* _Exercise goal_
In the entries below, filter for the word "APIPayload" and copy every matching line.

++++++

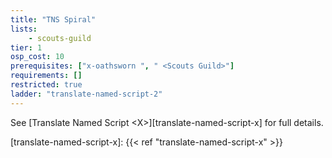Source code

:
 ```yaml
---
title: "TNS Spiral"
lists:
    - scouts-guild
tier: 1
osp_cost: 10
prerequisites: ["x-oathsworn ", " <Scouts Guild>"]
requirements: []
restricted: true
ladder: "translate-named-script-2"
---
```

See [Translate Named Script \<X>][translate-named-script-x] for full details.

[translate-named-script-x]: {{< ref "translate-named-script-x" >}}
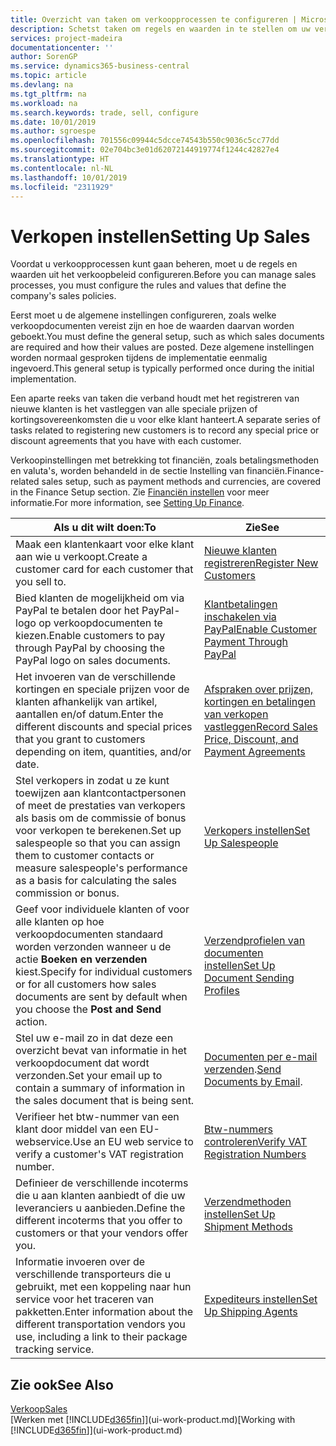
 ```yaml
---
title: Overzicht van taken om verkoopprocessen te configureren | Microsoft Docs
description: Schetst taken om regels en waarden in te stellen om uw verkoopbeleid en -processen te definiëren.
services: project-madeira
documentationcenter: ''
author: SorenGP
ms.service: dynamics365-business-central
ms.topic: article
ms.devlang: na
ms.tgt_pltfrm: na
ms.workload: na
ms.search.keywords: trade, sell, configure
ms.date: 10/01/2019
ms.author: sgroespe
ms.openlocfilehash: 701556c09944c5dcce74543b550c9036c5cc77dd
ms.sourcegitcommit: 02e704bc3e01d62072144919774f1244c42827e4
ms.translationtype: HT
ms.contentlocale: nl-NL
ms.lasthandoff: 10/01/2019
ms.locfileid: "2311929"
---
```

# <a name="setting-up-sales"></a><span data-ttu-id="8a480-103">Verkopen instellen</span><span class="sxs-lookup"><span data-stu-id="8a480-103">Setting Up Sales</span></span>
<span data-ttu-id="8a480-104">Voordat u verkoopprocessen kunt gaan beheren, moet u de regels en waarden uit het verkoopbeleid configureren.</span><span class="sxs-lookup"><span data-stu-id="8a480-104">Before you can manage sales processes, you must configure the rules and values that define the company's sales policies.</span></span>

<span data-ttu-id="8a480-105">Eerst moet u de algemene instellingen configureren, zoals welke verkoopdocumenten vereist zijn en hoe de waarden daarvan worden geboekt.</span><span class="sxs-lookup"><span data-stu-id="8a480-105">You must define the general setup, such as which sales documents are required and how their values are posted.</span></span> <span data-ttu-id="8a480-106">Deze algemene instellingen worden normaal gesproken tijdens de implementatie eenmalig ingevoerd.</span><span class="sxs-lookup"><span data-stu-id="8a480-106">This general setup is typically performed once during the initial implementation.</span></span>

<span data-ttu-id="8a480-107">Een aparte reeks van taken die verband houdt met het registreren van nieuwe klanten is het vastleggen van alle speciale prijzen of kortingsovereenkomsten die u voor elke klant hanteert.</span><span class="sxs-lookup"><span data-stu-id="8a480-107">A separate series of tasks related to registering new customers is to record any special price or discount agreements that you have with each customer.</span></span>

<span data-ttu-id="8a480-108">Verkoopinstellingen met betrekking tot financiën, zoals betalingsmethoden en valuta's, worden behandeld in de sectie Instelling van financiën.</span><span class="sxs-lookup"><span data-stu-id="8a480-108">Finance-related sales setup, such as payment methods and currencies, are covered in the Finance Setup section.</span></span> <span data-ttu-id="8a480-109">Zie [Financiën instellen](finance-setup-finance.md) voor meer informatie.</span><span class="sxs-lookup"><span data-stu-id="8a480-109">For more information, see [Setting Up Finance](finance-setup-finance.md).</span></span>

| <span data-ttu-id="8a480-110">Als u dit wilt doen:</span><span class="sxs-lookup"><span data-stu-id="8a480-110">To</span></span> | <span data-ttu-id="8a480-111">Zie</span><span class="sxs-lookup"><span data-stu-id="8a480-111">See</span></span> |
| --- | --- |
| <span data-ttu-id="8a480-112">Maak een klantenkaart voor elke klant aan wie u verkoopt.</span><span class="sxs-lookup"><span data-stu-id="8a480-112">Create a customer card for each customer that you sell to.</span></span> |[<span data-ttu-id="8a480-113">Nieuwe klanten registreren</span><span class="sxs-lookup"><span data-stu-id="8a480-113">Register New Customers</span></span>](sales-how-register-new-customers.md) |
| <span data-ttu-id="8a480-114">Bied klanten de mogelijkheid om via PayPal te betalen door het PayPal-logo op verkoopdocumenten te kiezen.</span><span class="sxs-lookup"><span data-stu-id="8a480-114">Enable customers to pay through PayPal by choosing the PayPal logo on sales documents.</span></span> |[<span data-ttu-id="8a480-115">Klantbetalingen inschakelen via PayPal</span><span class="sxs-lookup"><span data-stu-id="8a480-115">Enable Customer Payment Through PayPal</span></span>](sales-how-enable-payment-service-extensions.md) |
| <span data-ttu-id="8a480-116">Het invoeren van de verschillende kortingen en speciale prijzen voor de klanten afhankelijk van artikel, aantallen en/of datum.</span><span class="sxs-lookup"><span data-stu-id="8a480-116">Enter the different discounts and special prices that you grant to customers depending on item, quantities, and/or date.</span></span> |[<span data-ttu-id="8a480-117">Afspraken over prijzen, kortingen en betalingen van verkopen vastleggen</span><span class="sxs-lookup"><span data-stu-id="8a480-117">Record Sales Price, Discount, and Payment Agreements</span></span>](sales-how-record-sales-price-discount-payment-agreements.md) |
| <span data-ttu-id="8a480-118">Stel verkopers in zodat u ze kunt toewijzen aan klantcontactpersonen of meet de prestaties van verkopers als basis om de commissie of bonus voor verkopen te berekenen.</span><span class="sxs-lookup"><span data-stu-id="8a480-118">Set up salespeople so that you can assign them to customer contacts or measure salespeople's performance as a basis for calculating the sales commission or bonus.</span></span> |[<span data-ttu-id="8a480-119">Verkopers instellen</span><span class="sxs-lookup"><span data-stu-id="8a480-119">Set Up Salespeople</span></span>](sales-how-setup-salespeople.md) |
| <span data-ttu-id="8a480-120">Geef voor individuele klanten of voor alle klanten op hoe verkoopdocumenten standaard worden verzonden wanneer u de actie **Boeken en verzenden** kiest.</span><span class="sxs-lookup"><span data-stu-id="8a480-120">Specify for individual customers or for all customers how sales documents are sent by default when you choose the **Post and Send** action.</span></span> |[<span data-ttu-id="8a480-121">Verzendprofielen van documenten instellen</span><span class="sxs-lookup"><span data-stu-id="8a480-121">Set Up Document Sending Profiles</span></span>](sales-how-setup-document-send-profiles.md) |
| <span data-ttu-id="8a480-122">Stel uw e-mail zo in dat deze een overzicht bevat van informatie in het verkoopdocument dat wordt verzonden.</span><span class="sxs-lookup"><span data-stu-id="8a480-122">Set your email up to contain a summary of information in the sales document that is being sent.</span></span> |<span data-ttu-id="8a480-123">[Documenten per e-mail verzenden](ui-how-send-documents-email.md).</span><span class="sxs-lookup"><span data-stu-id="8a480-123">[Send Documents by Email](ui-how-send-documents-email.md).</span></span> |
|<span data-ttu-id="8a480-124">Verifieer het btw-nummer van een klant door middel van een EU-webservice.</span><span class="sxs-lookup"><span data-stu-id="8a480-124">Use an EU web service to verify a customer's VAT registration number.</span></span>|[<span data-ttu-id="8a480-125">Btw-nummers controleren</span><span class="sxs-lookup"><span data-stu-id="8a480-125">Verify VAT Registration Numbers</span></span>](finance-setup-vat.md)|
|<span data-ttu-id="8a480-126">Definieer de verschillende incoterms die u aan klanten aanbiedt of die uw leveranciers u aanbieden.</span><span class="sxs-lookup"><span data-stu-id="8a480-126">Define the different incoterms that you offer to customers or that your vendors offer you.</span></span>|[<span data-ttu-id="8a480-127">Verzendmethoden instellen</span><span class="sxs-lookup"><span data-stu-id="8a480-127">Set Up Shipment Methods</span></span>](sales-how-set-up-shipment-methods.md)|
|<span data-ttu-id="8a480-128">Informatie invoeren over de verschillende transporteurs die u gebruikt, met een koppeling naar hun service voor het traceren van pakketten.</span><span class="sxs-lookup"><span data-stu-id="8a480-128">Enter information about the different transportation vendors you use, including a link to their package tracking service.</span></span>|[<span data-ttu-id="8a480-129">Expediteurs instellen</span><span class="sxs-lookup"><span data-stu-id="8a480-129">Set Up Shipping Agents</span></span>](sales-how-to-set-up-shipping-agents.md)|

## <a name="see-also"></a><span data-ttu-id="8a480-130">Zie ook</span><span class="sxs-lookup"><span data-stu-id="8a480-130">See Also</span></span>
[<span data-ttu-id="8a480-131">Verkoop</span><span class="sxs-lookup"><span data-stu-id="8a480-131">Sales</span></span>](sales-manage-sales.md)  
<span data-ttu-id="8a480-132">[Werken met [!INCLUDE[d365fin](includes/d365fin_md.md)]](ui-work-product.md)</span><span class="sxs-lookup"><span data-stu-id="8a480-132">[Working with [!INCLUDE[d365fin](includes/d365fin_md.md)]](ui-work-product.md)</span></span>
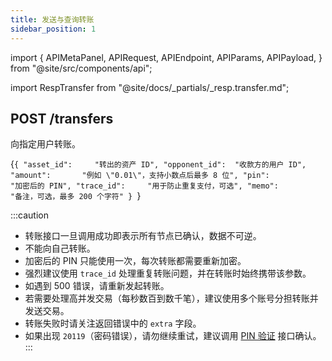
 ```yaml
---
title: 发送与查询转账
sidebar_position: 1
---
```


import {
  APIMetaPanel,
  APIRequest,
  APIEndpoint,
  APIParams,
  APIPayload,
} from "@site/src/components/api";

import RespTransfer from "@site/docs/_partials/_resp.transfer.md";

## POST /transfers

向指定用户转账。

<APIEndpoint url="/transfers" />

<APIMetaPanel scope="Authorized" scopeNote="" />

<APIPayload>{`{
  "asset_id":     "转出的资产 ID",
  "opponent_id":  "收款方的用户 ID",
  "amount":       "例如 \"0.01\"，支持小数点后最多 8 位",
  "pin":          "加密后的 PIN",
  "trace_id":     "用于防止重复支付，可选",
  "memo":         "备注，可选，最多 200 个字符"
}
`}</APIPayload>

<APIRequest
  title="Send Transfer"
  method="POST"
  url="/transfers --data PAYLOAD"
/>

<RespTransfer />

:::caution
- 转账接口一旦调用成功即表示所有节点已确认，数据不可逆。
- 不能向自己转账。
- 加密后的 PIN 只能使用一次，每次转账都需要重新加密。
- 强烈建议使用 `trace_id` 处理重复转账问题，并在转账时始终携带该参数。
- 如遇到 500 错误，请重新发起转账。
- 若需要处理高并发交易（每秒数百到数千笔），建议使用多个账号分担转账并发送交易。
- 转账失败时请关注返回错误中的 `extra` 字段。
- 如果出现 `20119`（密码错误），请勿继续重试，建议调用 [PIN 验证](/docs/api/pin/pin-verify) 接口确认。
:::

++++++

* _Reply to the exercise_
  APIPayload,
<APIPayload>{`{
`}</APIPayload>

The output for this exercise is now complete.